Archive for September, 2010

Quoted Name Searching in Pyparsing with searchparser.py

Friday, September 17th, 2010

The searchparser.py module has a flaw when it comes to quoted phrases with punctuation.

Searching for something like this:

“C. Montgomery Burns, Esq.”

results in a nasty stacktrace:

Traceback (most recent call last):
  File "searchparser.py", line 302, in 
    if ParserTest().Test():
  File "searchparser.py", line 289, in Test
    r = self.Parse(item)
  File "searchparser.py", line 170, in Parse
    return self.evaluate(self._parser(query)[0])
  File "/var/lib/python-support/python2.5/pyparsing.py", line 1049, in parseString
    loc, tokens = self._parse( instring, 0 )
  File "/var/lib/python-support/python2.5/pyparsing.py", line 925, in _parseNoCache
    loc,tokens = self.parseImpl( instring, preloc, doActions )
  File "/var/lib/python-support/python2.5/pyparsing.py", line 2560, in parseImpl
    return self.expr._parse( instring, loc, doActions, callPreParse=False )
  File "/var/lib/python-support/python2.5/pyparsing.py", line 925, in _parseNoCache
    loc,tokens = self.parseImpl( instring, preloc, doActions )
  File "/var/lib/python-support/python2.5/pyparsing.py", line 2431, in parseImpl
    raise maxException
pyparsing.ParseException: Expected """ (at char 2), (line:1, col:3)

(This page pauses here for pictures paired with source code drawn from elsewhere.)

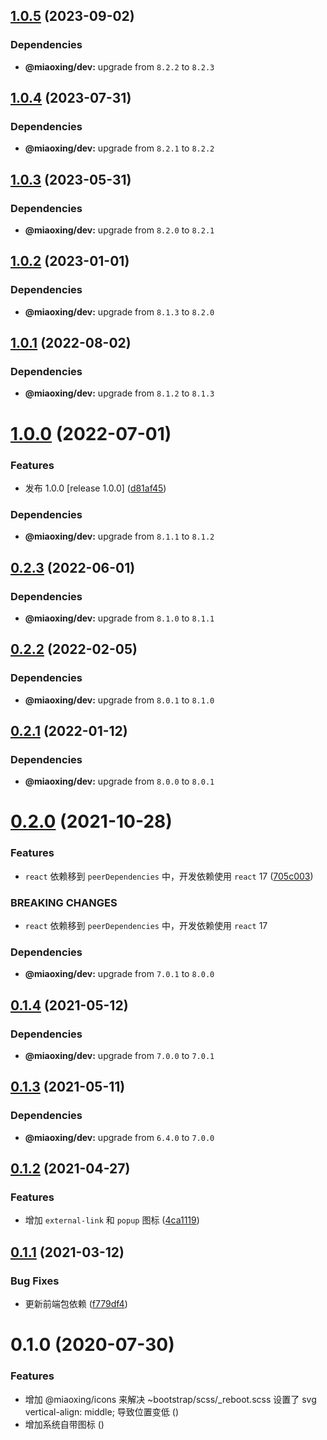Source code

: ## [1.0.5](https://github.com/miaoxing/mxjs-icons/compare/v1.0.4...v1.0.5) (2023-09-02)





### Dependencies

* **@miaoxing/dev:** upgrade from `8.2.2` to `8.2.3`

## [1.0.4](https://github.com/miaoxing/mxjs-icons/compare/v1.0.3...v1.0.4) (2023-07-31)





### Dependencies

* **@miaoxing/dev:** upgrade from `8.2.1` to `8.2.2`

## [1.0.3](https://github.com/miaoxing/mxjs-icons/compare/v1.0.2...v1.0.3) (2023-05-31)





### Dependencies

* **@miaoxing/dev:** upgrade from `8.2.0` to `8.2.1`

## [1.0.2](https://github.com/miaoxing/mxjs-icons/compare/v1.0.1...v1.0.2) (2023-01-01)





### Dependencies

* **@miaoxing/dev:** upgrade from `8.1.3` to `8.2.0`

## [1.0.1](https://github.com/miaoxing/mxjs-icons/compare/v1.0.0...v1.0.1) (2022-08-02)





### Dependencies

* **@miaoxing/dev:** upgrade from `8.1.2` to `8.1.3`

# [1.0.0](https://github.com/miaoxing/mxjs-icons/compare/v0.2.3...v1.0.0) (2022-07-01)


### Features

* 发布 1.0.0 [release 1.0.0] ([d81af45](https://github.com/miaoxing/mxjs-icons/commit/d81af45e8870b7cd17f4e139374e03b1a9395479))





### Dependencies

* **@miaoxing/dev:** upgrade from `8.1.1` to `8.1.2`

## [0.2.3](https://github.com/miaoxing/mxjs-icons/compare/v0.2.2...v0.2.3) (2022-06-01)





### Dependencies

* **@miaoxing/dev:** upgrade from `8.1.0` to `8.1.1`

## [0.2.2](https://github.com/miaoxing/mxjs-icons/compare/v0.2.1...v0.2.2) (2022-02-05)





### Dependencies

* **@miaoxing/dev:** upgrade from `8.0.1` to `8.1.0`

## [0.2.1](https://github.com/miaoxing/mxjs-icons/compare/v0.2.0...v0.2.1) (2022-01-12)





### Dependencies

* **@miaoxing/dev:** upgrade from `8.0.0` to `8.0.1`

# [0.2.0](https://github.com/miaoxing/mxjs-icons/compare/v0.1.4...v0.2.0) (2021-10-28)


### Features

* `react` 依赖移到 `peerDependencies` 中，开发依赖使用 `react` 17 ([705c003](https://github.com/miaoxing/mxjs-icons/commit/705c003249a757646edbd35ff9edccfb4a211c3f))


### BREAKING CHANGES

* `react` 依赖移到 `peerDependencies` 中，开发依赖使用 `react` 17





### Dependencies

* **@miaoxing/dev:** upgrade from `7.0.1` to `8.0.0`

## [0.1.4](https://github.com/miaoxing/mxjs-icons/compare/v0.1.3...v0.1.4) (2021-05-12)





### Dependencies

* **@miaoxing/dev:** upgrade from `7.0.0` to `7.0.1`

## [0.1.3](https://github.com/miaoxing/mxjs-icons/compare/v0.1.2...v0.1.3) (2021-05-11)





### Dependencies

* **@miaoxing/dev:** upgrade from `6.4.0` to `7.0.0`

## [0.1.2](https://github.com/miaoxing/mxjs-icons/compare/v0.1.1...v0.1.2) (2021-04-27)


### Features

* 增加 `external-link` 和 `popup` 图标 ([4ca1119](https://github.com/miaoxing/mxjs-icons/commit/4ca1119f83aa1ca9de0c98a0c097c1b7695dfd83))

## [0.1.1](https://github.com/miaoxing/mxjs-icons/compare/v0.1.0...v0.1.1) (2021-03-12)


### Bug Fixes

* 更新前端包依赖 ([f779df4](https://github.com/miaoxing/mxjs-icons/commit/f779df4c35571e977a35510eaeec913ba27a985a))

# 0.1.0 (2020-07-30)


### Features

* 增加 @miaoxing/icons 来解决 ~bootstrap/scss/_reboot.scss 设置了 svg vertical-align: middle; 导致位置变低 ([](https://github.com/miaoxing/mxjs-icons/commit/))
* 增加系统自带图标 ([](https://github.com/miaoxing/mxjs-icons/commit/))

The reason is that words in searchparser.py are defined as consisting of just letters and numbers (or alphanums, in pyparsing-speak) in lines 94 and 95:

Word(alphanums)

The solution is to define a string which contains all the possible punctuation characters to expect in a quoted search string, and include it in the parser grammar for word.

For example, for people’s names, the likely punctuation characters to expect are:

punctuation = ",.'`&-"

So, using that definition at the start of the parser(self) method, we edit the lines for operatorWord() to look like this:

operatorWord = Group(Combine(Word(alphanums+punctuation) + Suppress('*'))).setResultsName('wordwildcard') | \
                    Group(Word(alphanums+punctuation)).setResultsName('word')

With that change, we can find Monty Burns using his exact name, periods and commas included.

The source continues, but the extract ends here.